Dr. Lotte [00:34:19] Yeah.

 

Robert Moss [00:34:19] But it's funny what happens when the show cracks and they get out there and do it.

 

Dr. Lotte [00:34:27] Yeah, that's fascinating. So they are linking up to each other's dreams by tapping into the other person. Is that-

 

Robert Moss [00:34:37] It's beyond that. Yeah. I mean, their Freudians, Freud actually had some sympathy for the idea of telepathy. He was open to the idea of telepathy, so he wasn't closed on that front. But it's a bit beyond telepathy, I mean, they're actually making a journey together. Journey in consciousness. The dream is pushing it, they're journeying through the doorway of one person's dream, two of them going through that doorway. They've got the image on their minds. One person wants to go inside the dream because there are things they would like to know and there are things I would like to do.

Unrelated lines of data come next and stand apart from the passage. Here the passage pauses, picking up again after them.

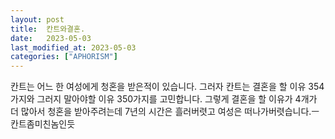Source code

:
```yaml
---
layout: post
title:  칸트와결혼.
date:   2023-05-03
last_modified_at: 2023-05-03
categories: ["APHORISM"]
---
```


칸트는 어느 한 여성에게 청혼을 받은적이 있습니다.
그러자 칸트는 결혼을 할 이유 354가지와 그러지 말아야할 이유 350가지를 고민합니다. 
그렇게 결혼을 할 이유가 4개가 더 많아서 청혼을 받아주려는데 7년의 시간은 흘러버렷고 
여성은 떠나가버렷습니다.ㅡ 칸트좀미친놈인듯
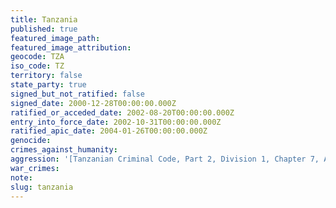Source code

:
 ```yaml
---
title: Tanzania
published: true
featured_image_path:
featured_image_attribution:
geocode: TZA
iso_code: TZ
territory: false
state_party: true
signed_but_not_ratified: false
signed_date: 2000-12-28T00:00:00.000Z
ratified_or_acceded_date: 2002-08-20T00:00:00.000Z
entry_into_force_date: 2002-10-31T00:00:00.000Z
ratified_apic_date: 2004-01-26T00:00:00.000Z
genocide:
crimes_against_humanity:
aggression: '[Tanzanian Criminal Code, Part 2, Division 1, Chapter 7, Article 43](https://iccdb.hrlc.net/data/doc/393/keyword/1/)'
war_crimes:
note:
slug: tanzania
---
```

So the preamble would be, you know, this dream has some traction for you. It has some pull, it has some mystery. It has some fear. It has whatever, some attraction. What do you want to know about it? Okay. And then what would you do if you could get inside your dream? Would you open that door? Would you dance with the bear? What would you talk to that poet, talk to your deceased grandmother? What would you do? Would you pull Freud's beard? What would you do if you could get through the door and then the other person is going to be your tracker. Do you give him or her your permission to come with you and give you information from their point of view? So yes, there'll be telepathy will be part of it, they're lying or sitting together in the space, so there's some transaction going on between them. But the idea is they're both actually traveling in consciousness to somewhere beyond the physical space they're in. They are going together. And sometimes they'll be conscious of being together in that space and sometimes they'll have separate experiences. One, that's the primary journey and the other one looking in bring information and they're going to share it at the end. The interesting thing is that, you know, with no preparation in a foreign city with highly educated, highly cerebral, highly cognitively centered people, it just worked like that. Worked like that, bang!

 

Dr. Lotte [00:36:35] So when people are dreaming or in this state. Do you believe that the spirit world, the spirit world has their their realm or we have the dream world, we've got our realm. But when we are dreaming, people often talk about how the spirit world or, you know, their mom just passed away and they visited them in their dreams. So is that when we're dreaming, are we then more open to communicate with the spirit world?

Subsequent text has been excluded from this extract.